Vector knirschte mit den Zähnen. Das konnte doch jetzt wirklich nicht wahr sein! Nasch grinste triumphierend und Vector überkam das Bedürfnis seinen Kopf in die Zuckerwattemaschine zu drücken. Aber gut, sie würden schon sehen, wer an diesem Tag als Sieger hervorgehen würde.

„Shingetsu, willst du auch etwas?“, fragte Yuuma und hielt ihm die Zuckerwatte hin.

Vector war kurz davor abzulehnen, überlegte es sich dann doch anders. Wie sehr würde es Nasch aufregen, wenn er sich etwas mit Yuuma teilte, dass er bezahlt hatte? Sehr.

„Gerne.“ Er riss ein Stück ab und aß es genüsslich, während Nasch vor Wut regelrecht kochte.

2:1.
 

„Oh, da sind Tetsuo und die anderen.“ Yuuma warf das Zuckerwattestäbchen in den Müll und rannte auf seine Freunde zu. Vector schlenderte hinterher. Sie hatten IV an einige Fans verloren und Vector war eher wenig begeistert davon. Wer lenkte jetzt Nasch von Yuuma ab?

„Hey Yuuma, fährst du eine Runde mit?“, fragte Tetsuo.

„Klar!“ Er drehte sich zu Vector und Nasch um. „Und ihr auch.“

Vector zuckte mit den Schultern. Solange er Nasch reinfahren konnte, war er dabei.

„Hey Yuuma, willst du bei mir mitfahren?“, fragte Nasch, als Vector sich gerade Chips besorgte.

„Gerne!“

Vector verdrehte die Augen. War klar. Am liebsten würde er Nasch auf die Fahrfläche binden und drüberfahren. Vector ließ sich in eins der Autos fallen und steckte den Chip in den Schlitz, drückte ihn aber noch nicht rein. Nasch und Yuuma saßen ein paar Wagen weiter. Tetsuo und Takashi waren auf der anderen Seite, Vector gegenüber. Die interessierten ihn aber nicht. Er würde sich Nasch vornehmen, egal, ob Yuuma bei ihm im Wagen saß.

Vector drückte den Chip nach unten, als das Startsignal ertönte. Er lenkte scharf um die Kurve, streifte Nasch jedoch nur leicht. Vector biss die Zähne zusammen und steuerte gegen als ihn jemand anderes rammte. Er setzte seine Jagd auf Nasch fort, erwischte ihn hinten. Vector lachte leise, fuhr rückwärts und rammte dabei Tetsuo. Er wurde leicht nach vorne geschleudert, aber kümmerte sich nicht viel darum. Er beschleunigte wieder und rammte Nasch seitlich.

„Vector!“, fauchte Nasch, während Yuuma neben ihm nur lachte.

Und der fuhr Motorrad? Was für ein Verlierer! Er erwischte sie noch zweimal bevor die Autos erstarben und er Seite an Seite zu Naschs Wagen stand.

„Willst du nicht lieber bei mir mitfahren?“, fragte er Yuuma.

Yuuma nickte und kletterte in Vectors Wagen. Zufrieden beobachtete Vector, wie Nasch seine Hände um das Lenkrad krallte und die Lippen aufeinander presste.

3:2.
 

In der zweiten Runde war Vector weniger auf Nasch fixiert, auch wenn er trotzdem keine Chance ausließ ihm reinzufahren.

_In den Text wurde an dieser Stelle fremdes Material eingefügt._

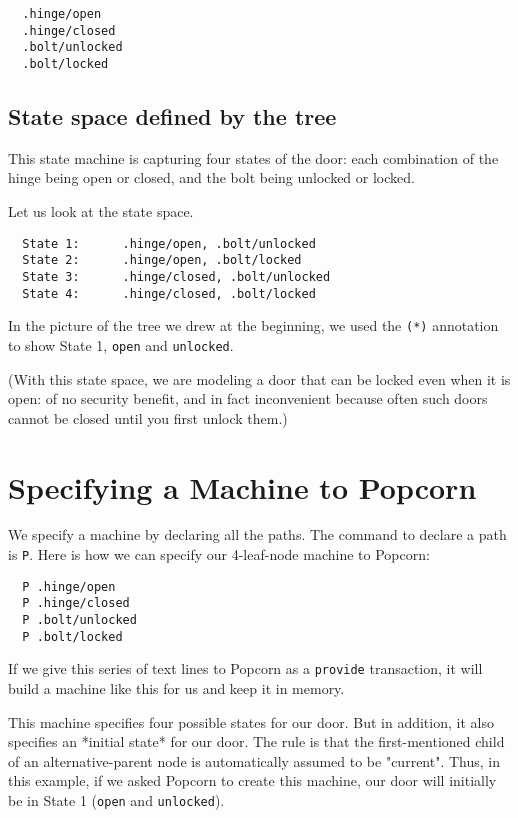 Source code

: \documentclass[12pt]{article}
\begin{document}
\begin{verbatim}
  .hinge/open
  .hinge/closed
  .bolt/unlocked
  .bolt/locked
\end{verbatim}

\subsection{State space defined by the tree}

This state machine is capturing four states of the door: each
combination of the hinge being open or closed, and the bolt being
unlocked or locked.

Let us look at the state space.

\begin{verbatim}
  State 1:      .hinge/open, .bolt/unlocked
  State 2:      .hinge/open, .bolt/locked
  State 3:      .hinge/closed, .bolt/unlocked
  State 4:      .hinge/closed, .bolt/locked

\end{verbatim}

In the picture of the tree we drew at the beginning, we used the \verb`(*)`
annotation to show State 1, \verb`open` and \verb`unlocked`.

(With this state space, we are modeling a door that can be locked even
when it is open: of no security benefit, and in fact inconvenient
because often such doors cannot be closed until you first unlock
them.)

\section{Specifying a Machine to Popcorn}

We specify a machine by declaring all the paths. The command to
declare a path is \verb`P`. Here is how we can specify our 4-leaf-node
machine to Popcorn:

\begin{verbatim}
  P .hinge/open
  P .hinge/closed
  P .bolt/unlocked
  P .bolt/locked
\end{verbatim}

If we give this series of text lines to Popcorn as a \verb`provide`
transaction, it will build a machine like this for us and keep it in
memory.

This machine specifies four possible states for our door. But in
addition, it also specifies an *initial state* for our door. The rule
is that the first-mentioned child of an alternative-parent node is
automatically assumed to be "current". Thus, in this example, if we
asked Popcorn to create this machine, our door will initially be in
State 1 (\verb`open` and \verb`unlocked`).
\end{document}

„Du machst das richtig gut!“ Yuuma rutschte begeistert auf seinem Sitz hin und her.

„Mein besonderes Talent“, erwiderte Vector schmunzelnd. Er lenkte zur Seite um Nasch auszuweichen und fuhr anschließend rückwärts um ihn stattdessen zu rammen.

Yuuma lachte und sah über die Schulter zu Nasch. „Er sieht richtig angepisst aus.“

„Sieht er so nicht immer aus?“

„Du ärgerst ihn auch immer.“

„Ich mach doch gar nichts“, erwiderte Vector grinsend. Das Auto erstarb und Vector streckte sich. „Das war’s, mehr Chips hab ich nicht.“

„Das ist riesigen Spaß gemacht!“ Sie stiegen aus. „Findest du nicht auch, Shark?“

„Tse“, war Naschs einzige Antwort.

„Was wollen wir als nächstes tun?“ Yuuma sah sich mit großen Augen um, während Vector nur die Hände in die Hosentaschen schob. „Oh, da ist IV wieder!“ Yuuma winkte und Vector hörte Nasch genervt seufzen. IV hing auch sofort wieder an ihm. Er war Vector wirklich sympathisch.

Yuuma hakte sich bei ihm unter. „Die zwei verstehen sich wirklich gut.“

Vector unterdrückte es laut loszulachen. „Ja, wir sollten ihnen ein bisschen Zeit füreinander geben.“

„Du hast recht.“

Oh, hatte er das? Eigentlich war es nur ein Scherz gewesen, aber gut, das Yuuma das nicht verstand. „Wollen wir in die Geisterbahn?“

„Oh ja!“

Sie ließen Nasch bei IV zurück und stellten sich in die Schlange bei der Geisterbahn. Endlich hatte er Yuuma für sich und musste nicht mehr Naschs Gesicht ertragen.

„Ich bin so froh, dass du mitgekommen bist.“ Es lag ein leichtes Lächeln auf Yuumas Lippen, als er das sagte.

Vector presste die Lippen aufeinander. Wusste Yuuma überhaupt wie das klang, was er gerade sagte? Nein, natürlich nicht. Das würde diese ganze Situation am Ende noch einfach machen und das ging ja gar nicht.
 

Langsam fuhren sie in die Dunkelheit und Vector merkte, wie Yuuma etwas näher rutschte. „Hast du Angst?“

„Neiiin!“ Doch Vector hörte die Unsicherheit in seiner Stimme. Eine Weile fuhren sie nur durch die Dunkelheit, als plötzlich ein Zombie angeleuchtet wurde, der seitlich aus der Wand kam.

Vector zuckte noch nicht einmal mit der Wimper, doch Yuuma sprang ein Stück auf seinem Sitz und klammerte sich anschließend an Vectors Arm.

„Doch Angst?“

Yuuma lachte verlegen und ließ Vectors Arm wieder los. „Ich doch ni... aaaah!“ Er erschrak erneut und klammerte sich wieder an Vectors Arm. Vector sah ihn an. Yuuma hatte die Augen fest zugepresst und schien keine Anstalten machen zu wollen, sie wieder aufzumachen.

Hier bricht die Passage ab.